Work instruction: Reproduce exactly the lines below from the one containing "Given a long" through the one containing "2. Copy your data to the same folder", including both, and nothing else.
** Data records follows **
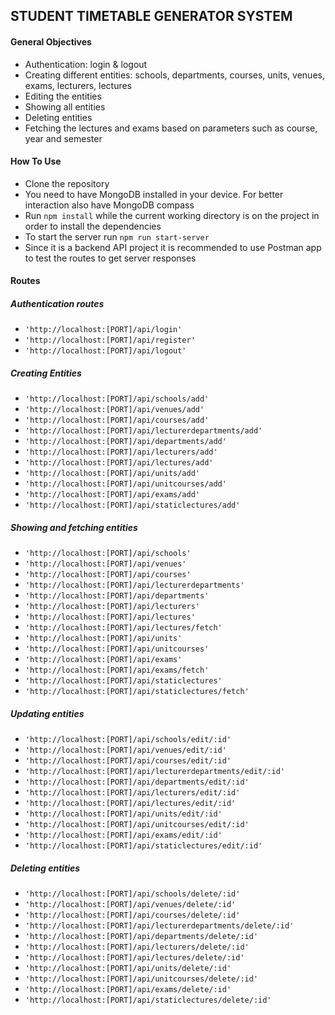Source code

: ## STUDENT TIMETABLE GENERATOR SYSTEM
<h4>General Objectives</h4>
<ul>
<li>Authentication: login & logout</li>
<li>Creating different entities: schools, departments, courses, units, venues, exams, lecturers, lectures</li>
<li>Editing the entities</li>
<li>Showing all entities</li>
<li>Deleting entities</li>
<li>Fetching the lectures and exams based on parameters such as course, year and semester</li>
</ul>
<h4>How To Use</h4>
<ul>
<li>Clone the repository </li>
<li>You need to have MongoDB installed in your device. For better interaction also have MongoDB compass</li>
<li>Run <code>npm install</code> while the current working directory is on the project in order to install the dependencies</li>
<li>To start the server run <code>npm run start-server</code></li>
<li>Since it is a backend API project it is recommended to use Postman app to test the routes to get server responses</li>
</ul>
<h4>Routes</h4>

##### Authentication routes
<ul>
<li><code>'http://localhost:[PORT]/api/login'</code></li>
<li><code>'http://localhost:[PORT]/api/register'</code></li>
<li><code>'http://localhost:[PORT]/api/logout'</code></li>
</ul>

##### Creating Entities
<ul>
<li><code>'http://localhost:[PORT]/api/schools/add'</code></li>
<li><code>'http://localhost:[PORT]/api/venues/add'</code></li>
<li><code>'http://localhost:[PORT]/api/courses/add'</code></li>
<li><code>'http://localhost:[PORT]/api/lecturerdepartments/add'</code></li>
<li><code>'http://localhost:[PORT]/api/departments/add'</code></li>
<li><code>'http://localhost:[PORT]/api/lecturers/add'</code></li>
<li><code>'http://localhost:[PORT]/api/lectures/add'</code></li>
<li><code>'http://localhost:[PORT]/api/units/add'</code></li>
<li><code>'http://localhost:[PORT]/api/unitcourses/add'</code></li>
<li><code>'http://localhost:[PORT]/api/exams/add'</code></li>
<li><code>'http://localhost:[PORT]/api/staticlectures/add'</code></li>
</ul>

##### Showing and fetching entities
<ul>
<li><code>'http://localhost:[PORT]/api/schools'</code></li>
<li><code>'http://localhost:[PORT]/api/venues'</code></li>
<li><code>'http://localhost:[PORT]/api/courses'</code></li>
<li><code>'http://localhost:[PORT]/api/lecturerdepartments'</code></li>
<li><code>'http://localhost:[PORT]/api/departments'</code></li>
<li><code>'http://localhost:[PORT]/api/lecturers'</code></li>
<li><code>'http://localhost:[PORT]/api/lectures'</code></li>
<li><code>'http://localhost:[PORT]/api/lectures/fetch'</code></li>
<li><code>'http://localhost:[PORT]/api/units'</code></li>
<li><code>'http://localhost:[PORT]/api/unitcourses'</code></li>
<li><code>'http://localhost:[PORT]/api/exams'</code></li>
<li><code>'http://localhost:[PORT]/api/exams/fetch'</code></li>
<li><code>'http://localhost:[PORT]/api/staticlectures'</code></li>
<li><code>'http://localhost:[PORT]/api/staticlectures/fetch'</code></li>
</ul>

##### Updating entities
<ul>
<li><code>'http://localhost:[PORT]/api/schools/edit/:id'</code></li>
<li><code>'http://localhost:[PORT]/api/venues/edit/:id'</code></li>
<li><code>'http://localhost:[PORT]/api/courses/edit/:id'</code></li>
<li><code>'http://localhost:[PORT]/api/lecturerdepartments/edit/:id'</code></li>
<li><code>'http://localhost:[PORT]/api/departments/edit/:id'</code></li>
<li><code>'http://localhost:[PORT]/api/lecturers/edit/:id'</code></li>
<li><code>'http://localhost:[PORT]/api/lectures/edit/:id'</code></li>
<li><code>'http://localhost:[PORT]/api/units/edit/:id'</code></li>
<li><code>'http://localhost:[PORT]/api/unitcourses/edit/:id'</code></li>
<li><code>'http://localhost:[PORT]/api/exams/edit/:id'</code></li>
<li><code>'http://localhost:[PORT]/api/staticlectures/edit/:id'</code></li>
</ul>

##### Deleting entities
<ul>
<li><code>'http://localhost:[PORT]/api/schools/delete/:id'</code></li>
<li><code>'http://localhost:[PORT]/api/venues/delete/:id'</code></li>
<li><code>'http://localhost:[PORT]/api/courses/delete/:id'</code></li>
<li><code>'http://localhost:[PORT]/api/lecturerdepartments/delete/:id'</code></li>
<li><code>'http://localhost:[PORT]/api/departments/delete/:id'</code></li>
<li><code>'http://localhost:[PORT]/api/lecturers/delete/:id'</code></li>
<li><code>'http://localhost:[PORT]/api/lectures/delete/:id'</code></li>
<li><code>'http://localhost:[PORT]/api/units/delete/:id'</code></li>
<li><code>'http://localhost:[PORT]/api/unitcourses/delete/:id'</code></li>
<li><code>'http://localhost:[PORT]/api/exams/delete/:id'</code></li>
<li><code>'http://localhost:[PORT]/api/staticlectures/delete/:id'</code></li>
</ul>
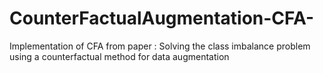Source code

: # CounterFactualAugmentation-CFA-
Implementation of CFA from paper : Solving the class imbalance problem using a counterfactual method for data augmentation
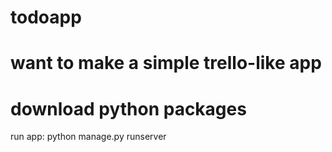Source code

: # todoapp
# want to make a simple trello-like app

# download python packages

run app:
python manage.py runserver

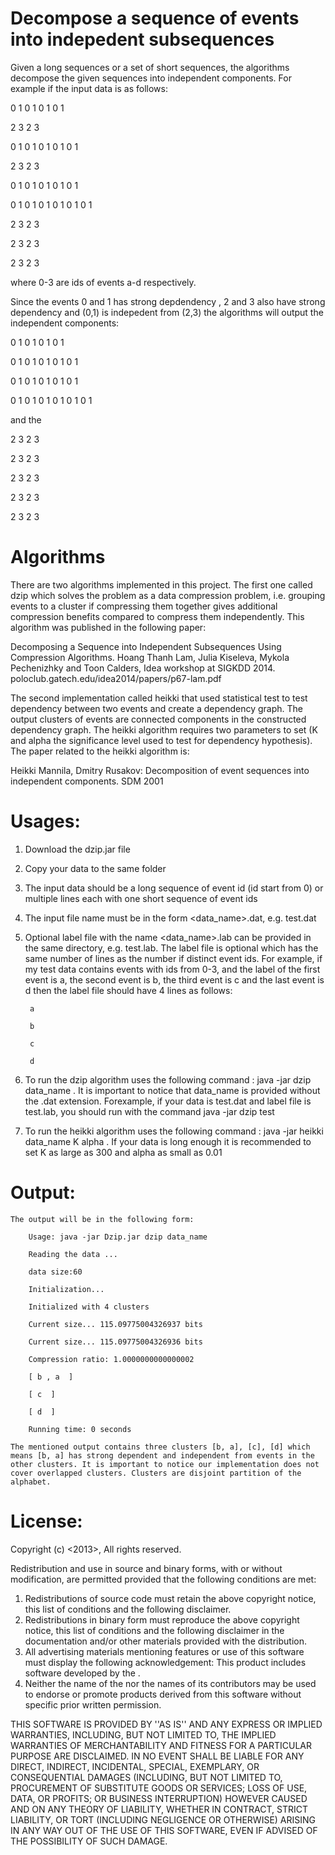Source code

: # Decompose a sequence of events into indepedent subsequences

Given a long sequences or a set of short sequences, the  algorithms  decompose  the given sequences into  independent  components.  For example if the input data is as follows:

0 1 0 1 0 1 0 1

2 3 2 3

0 1 0 1 0 1 0 1 0 1

2 3 2 3

0 1 0 1 0 1 0 1 0 1

0 1 0 1 0 1 0 1 0 1 0 1

2 3 2 3

2 3 2 3

2 3 2 3

where 0-3 are ids of events a-d respectively. 

Since the events 0 and 1 has strong depdendency , 2 and  3 also have strong dependency and (0,1) is indepedent from (2,3) the algorithms will output the independent components:

0 1 0 1 0 1 0 1

0 1 0 1 0 1 0 1 0 1

0 1 0 1 0 1 0 1 0 1

0 1 0 1 0 1 0 1 0 1 0 1

and the 

2 3 2 3

2 3 2 3

2 3 2 3

2 3 2 3

2 3 2 3

# Algorithms

There are two algorithms implemented in this project. The first one called dzip which solves the problem as a data compression problem, i.e. grouping events to a cluster if compressing them together gives additional compression benefits compared to compress them independently. This algorithm was published in the following paper:

Decomposing a Sequence into Independent Subsequences Using Compression Algorithms. Hoang Thanh Lam, Julia Kiseleva, Mykola Pechenizhky and Toon Calders, Idea workshop at SIGKDD 2014. poloclub.gatech.edu/idea2014/papers/p67-lam.pdf  

The second implementation called heikki that used statistical test to test dependency between two events and create a dependency graph. The output clusters of events are connected components in the constructed dependency graph. The heikki algorithm requires two parameters to set (K and alpha the significance level used to test for dependency hypothesis). The paper related to the heikki algorithm is:

Heikki Mannila, Dmitry Rusakov: Decomposition of event sequences into independent components. SDM 2001

# Usages:
1. Download the dzip.jar file
2. Copy your data to the same folder
3. The input data should be a long sequence of event id (id start from 0) or multiple lines each with one short sequence of event ids
4. The input file name must be in the form <data_name>.dat, e.g. test.dat
5. Optional label file with the name  <data_name>.lab can be provided in the same directory, e.g. test.lab. The label file is optional which has the same number of lines as
the number if distinct event ids. For example, if my test data contains events with ids from 0-3, and the label of the first event is a, the second event is b, the third event is c and the last event is d then the label file should have 4 lines as follows:

		a

		b

		c

		d
 
5. To run the dzip algorithm uses the following command : java -jar dzip data_name  . It is important to notice that data_name is provided without the .dat extension. Forexample, if your data is test.dat and label file is test.lab, you should run with the command java -jar dzip test

6. To run the heikki algorithm uses the following command : java -jar heikki data_name K alpha . If your data is long enough it is recommended to set K as large as 300 and alpha as small as 0.01

# Output:
	The output will be in the following form:
		
		Usage: java -jar Dzip.jar dzip data_name

		Reading the data ...
	
		data size:60

		Initialization... 

		Initialized with 4 clusters

		Current size... 115.09775004326937 bits

		Current size... 115.09775004326936 bits

		Compression ratio: 1.0000000000000002
		
		[ b , a  ]

		[ c  ]
	
		[ d  ]

		Running time: 0 seconds

	The mentioned output contains three clusters [b, a], [c], [d] which means [b, a] has strong dependent and independent from events in the other clusters. It is important to notice our implementation does not cover overlapped clusters. Clusters are disjoint partition of the alphabet.

# License:

Copyright (c) <2013>, <Hoang Thanh Lam>
All rights reserved.

Redistribution and use in source and binary forms, with or without
modification, are permitted provided that the following conditions are met:
1. Redistributions of source code must retain the above copyright
   notice, this list of conditions and the following disclaimer.
2. Redistributions in binary form must reproduce the above copyright
   notice, this list of conditions and the following disclaimer in the
   documentation and/or other materials provided with the distribution.
3. All advertising materials mentioning features or use of this software
   must display the following acknowledgement:
   This product includes software developed by the <organization>.
4. Neither the name of the <organization> nor the
   names of its contributors may be used to endorse or promote products
   derived from this software without specific prior written permission.

THIS SOFTWARE IS PROVIDED BY <COPYRIGHT HOLDER> ''AS IS'' AND ANY
EXPRESS OR IMPLIED WARRANTIES, INCLUDING, BUT NOT LIMITED TO, THE IMPLIED
WARRANTIES OF MERCHANTABILITY AND FITNESS FOR A PARTICULAR PURPOSE ARE
DISCLAIMED. IN NO EVENT SHALL <COPYRIGHT HOLDER> BE LIABLE FOR ANY
DIRECT, INDIRECT, INCIDENTAL, SPECIAL, EXEMPLARY, OR CONSEQUENTIAL DAMAGES
(INCLUDING, BUT NOT LIMITED TO, PROCUREMENT OF SUBSTITUTE GOODS OR SERVICES;
LOSS OF USE, DATA, OR PROFITS; OR BUSINESS INTERRUPTION) HOWEVER CAUSED AND
ON ANY THEORY OF LIABILITY, WHETHER IN CONTRACT, STRICT LIABILITY, OR TORT
(INCLUDING NEGLIGENCE OR OTHERWISE) ARISING IN ANY WAY OUT OF THE USE OF THIS
SOFTWARE, EVEN IF ADVISED OF THE POSSIBILITY OF SUCH DAMAGE.
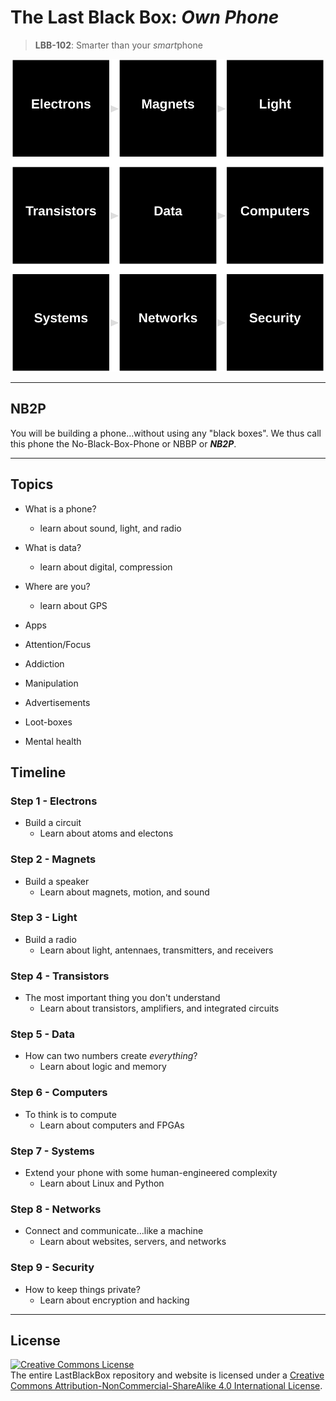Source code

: # The Last Black Box: *Own Phone*

> **LBB-102**: Smarter than your *smart*phone

<p align="center">
<img src="_designs/layout/ownphone_layout.png" alt="LBB ownphone layout" width="500" height="500">
</p>

----

## NB2P

You will be building a phone...without using any "black boxes". We thus call this phone the No-Black-Box-Phone or NBBP or ***NB2P***.

----

## Topics

- What is a phone?
  - learn about sound, light, and radio
- What is data?
  - learn about digital, compression
- Where are you?
  - learn about GPS
- Apps

- Attention/Focus
- Addiction
- Manipulation
- Advertisements
- Loot-boxes
- Mental health


## Timeline

### Step 1 - Electrons

- Build a circuit
  - Learn about atoms and electons

### Step 2 - Magnets

- Build a speaker
  - Learn about magnets, motion, and sound

### Step 3 - Light

- Build a radio
  - Learn about light, antennaes, transmitters, and receivers

### Step 4 - Transistors

- The most important thing you don't understand
  - Learn about transistors, amplifiers, and integrated circuits

### Step 5 - Data

- How can two numbers create *everything*?
  - Learn about logic and memory

### Step 6 - Computers

- To think is to compute
  - Learn about computers and FPGAs

### Step 7 - Systems

- Extend your phone with some human-engineered complexity
  - Learn about Linux and Python

### Step 8 - Networks

- Connect and communicate...like a machine
  - Learn about websites, servers, and networks

### Step 9 - Security

- How to keep things private?
  - Learn about encryption and hacking

----

## License

<a rel="license" href="http://creativecommons.org/licenses/by-nc-sa/4.0/"><img alt="Creative Commons License" style="border-width:0" src="https://i.creativecommons.org/l/by-nc-sa/4.0/88x31.png" /></a><br />The entire LastBlackBox repository and website is licensed under a <a rel="license" href="http://creativecommons.org/licenses/by-nc-sa/4.0/">Creative Commons Attribution-NonCommercial-ShareAlike 4.0 International License</a>.

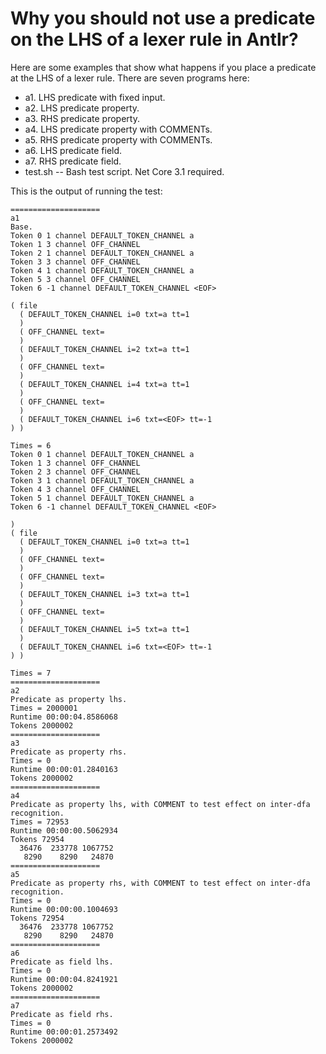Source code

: # Why you should not use a predicate on the LHS of a lexer rule in Antlr?

Here are some examples that show what happens if you place a predicate at the LHS of a lexer rule.
There are seven programs here:

* a1. LHS predicate with fixed input.
* a2. LHS predicate property.
* a3. RHS predicate property.
* a4. LHS predicate property with COMMENTs.
* a5. RHS predicate property with COMMENTs.
* a6. LHS predicate field.
* a7. RHS predicate field.
* test.sh -- Bash test script. Net Core 3.1 required.

This is the output of running the test:

    ====================
    a1
    Base.
    Token 0 1 channel DEFAULT_TOKEN_CHANNEL a
    Token 1 3 channel OFF_CHANNEL  
    Token 2 1 channel DEFAULT_TOKEN_CHANNEL a
    Token 3 3 channel OFF_CHANNEL  
    Token 4 1 channel DEFAULT_TOKEN_CHANNEL a
    Token 5 3 channel OFF_CHANNEL  
    Token 6 -1 channel DEFAULT_TOKEN_CHANNEL <EOF>

    ( file
      ( DEFAULT_TOKEN_CHANNEL i=0 txt=a tt=1
      ) 
      ( OFF_CHANNEL text= 
      ) 
      ( DEFAULT_TOKEN_CHANNEL i=2 txt=a tt=1
      ) 
      ( OFF_CHANNEL text= 
      ) 
      ( DEFAULT_TOKEN_CHANNEL i=4 txt=a tt=1
      ) 
      ( OFF_CHANNEL text= 
      ) 
      ( DEFAULT_TOKEN_CHANNEL i=6 txt=<EOF> tt=-1
    ) ) 

    Times = 6
    Token 0 1 channel DEFAULT_TOKEN_CHANNEL a
    Token 1 3 channel OFF_CHANNEL  
    Token 2 3 channel OFF_CHANNEL  
    Token 3 1 channel DEFAULT_TOKEN_CHANNEL a
    Token 4 3 channel OFF_CHANNEL  
    Token 5 1 channel DEFAULT_TOKEN_CHANNEL a
    Token 6 -1 channel DEFAULT_TOKEN_CHANNEL <EOF>

    ) 
    ( file
      ( DEFAULT_TOKEN_CHANNEL i=0 txt=a tt=1
      ) 
      ( OFF_CHANNEL text= 
      ) 
      ( OFF_CHANNEL text= 
      ) 
      ( DEFAULT_TOKEN_CHANNEL i=3 txt=a tt=1
      ) 
      ( OFF_CHANNEL text= 
      ) 
      ( DEFAULT_TOKEN_CHANNEL i=5 txt=a tt=1
      ) 
      ( DEFAULT_TOKEN_CHANNEL i=6 txt=<EOF> tt=-1
    ) ) 

    Times = 7
    ====================
    a2
    Predicate as property lhs.
    Times = 2000001
    Runtime 00:00:04.8586068
    Tokens 2000002
    ====================
    a3
    Predicate as property rhs.
    Times = 0
    Runtime 00:00:01.2840163
    Tokens 2000002
    ====================
    a4
    Predicate as property lhs, with COMMENT to test effect on inter-dfa recognition.
    Times = 72953
    Runtime 00:00:00.5062934
    Tokens 72954
      36476  233778 1067752
       8290    8290   24870
    ====================
    a5
    Predicate as property rhs, with COMMENT to test effect on inter-dfa recognition.
    Times = 0
    Runtime 00:00:00.1004693
    Tokens 72954
      36476  233778 1067752
       8290    8290   24870
    ====================
    a6
    Predicate as field lhs.
    Times = 0
    Runtime 00:00:04.8241921
    Tokens 2000002
    ====================
    a7
    Predicate as field rhs.
    Times = 0
    Runtime 00:00:01.2573492
    Tokens 2000002
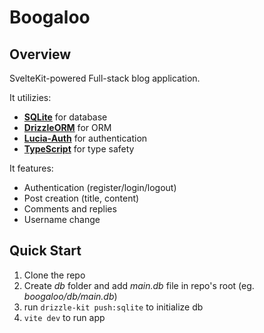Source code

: # Boogaloo

## Overview
SvelteKit-powered Full-stack blog application.

It utilizies: 
- **[SQLite](https://www.sqlite.org/index.html)** for database
- **[DrizzleORM](https://github.com/drizzle-team/drizzle-orm)** for ORM
- **[Lucia-Auth](https://github.com/lucia-auth/lucia)** for authentication
- **[TypeScript](https://github.com/microsoft/TypeScript)** for type safety

It features:
- Authentication (register/login/logout)
- Post creation (title, content)
- Comments and replies
- Username change

## Quick Start
1. Clone the repo
2. Create *db* folder and add *main.db* file in repo's root (eg. *boogaloo/db/main.db*)
4. run `drizzle-kit push:sqlite` to initialize db
5. `vite dev` to run app
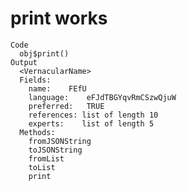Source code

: # print works

    Code
      obj$print()
    Output
      <VernacularName>
      Fields:
      	name:	 FEfU 
      	language:	 eFJdTBGYqvRmCSzwQjuW 
      	preferred:	 TRUE 
      	references:	list of length 10 
      	experts:	list of length 5 
      Methods:
      	fromJSONString
      	toJSONString
      	fromList
      	toList
      	print

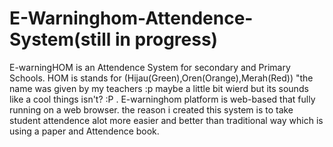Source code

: # E-Warninghom-Attendence-System(still in progress)
E-warningHOM is an Attendence System for secondary and Primary Schools. HOM is stands for (Hijau(Green),Oren(Orange),Merah(Red)) "the name was given by my teachers :p maybe a little bit wierd but its sounds like a cool things isn't? :P . E-warninghom platform is web-based that fully running on a web browser. the reason i created this system is to take student attendence alot more easier and better than traditional way which is using a paper and Attendence book.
** End of Data records **
Reply:
Given a long sequences or a set of short sequences, the  algorithms  decompose  the given sequences into  independent  components.  For example if the input data is as follows:

0 1 0 1 0 1 0 1

2 3 2 3

0 1 0 1 0 1 0 1 0 1

2 3 2 3

0 1 0 1 0 1 0 1 0 1

0 1 0 1 0 1 0 1 0 1 0 1

2 3 2 3

2 3 2 3

2 3 2 3

where 0-3 are ids of events a-d respectively. 

Since the events 0 and 1 has strong depdendency , 2 and  3 also have strong dependency and (0,1) is indepedent from (2,3) the algorithms will output the independent components:

0 1 0 1 0 1 0 1

0 1 0 1 0 1 0 1 0 1

0 1 0 1 0 1 0 1 0 1

0 1 0 1 0 1 0 1 0 1 0 1

and the 

2 3 2 3

2 3 2 3

2 3 2 3

2 3 2 3

2 3 2 3

# Algorithms

There are two algorithms implemented in this project. The first one called dzip which solves the problem as a data compression problem, i.e. grouping events to a cluster if compressing them together gives additional compression benefits compared to compress them independently. This algorithm was published in the following paper:

Decomposing a Sequence into Independent Subsequences Using Compression Algorithms. Hoang Thanh Lam, Julia Kiseleva, Mykola Pechenizhky and Toon Calders, Idea workshop at SIGKDD 2014. poloclub.gatech.edu/idea2014/papers/p67-lam.pdf  

The second implementation called heikki that used statistical test to test dependency between two events and create a dependency graph. The output clusters of events are connected components in the constructed dependency graph. The heikki algorithm requires two parameters to set (K and alpha the significance level used to test for dependency hypothesis). The paper related to the heikki algorithm is:

Heikki Mannila, Dmitry Rusakov: Decomposition of event sequences into independent components. SDM 2001

# Usages:
1. Download the dzip.jar file
2. Copy your data to the same folder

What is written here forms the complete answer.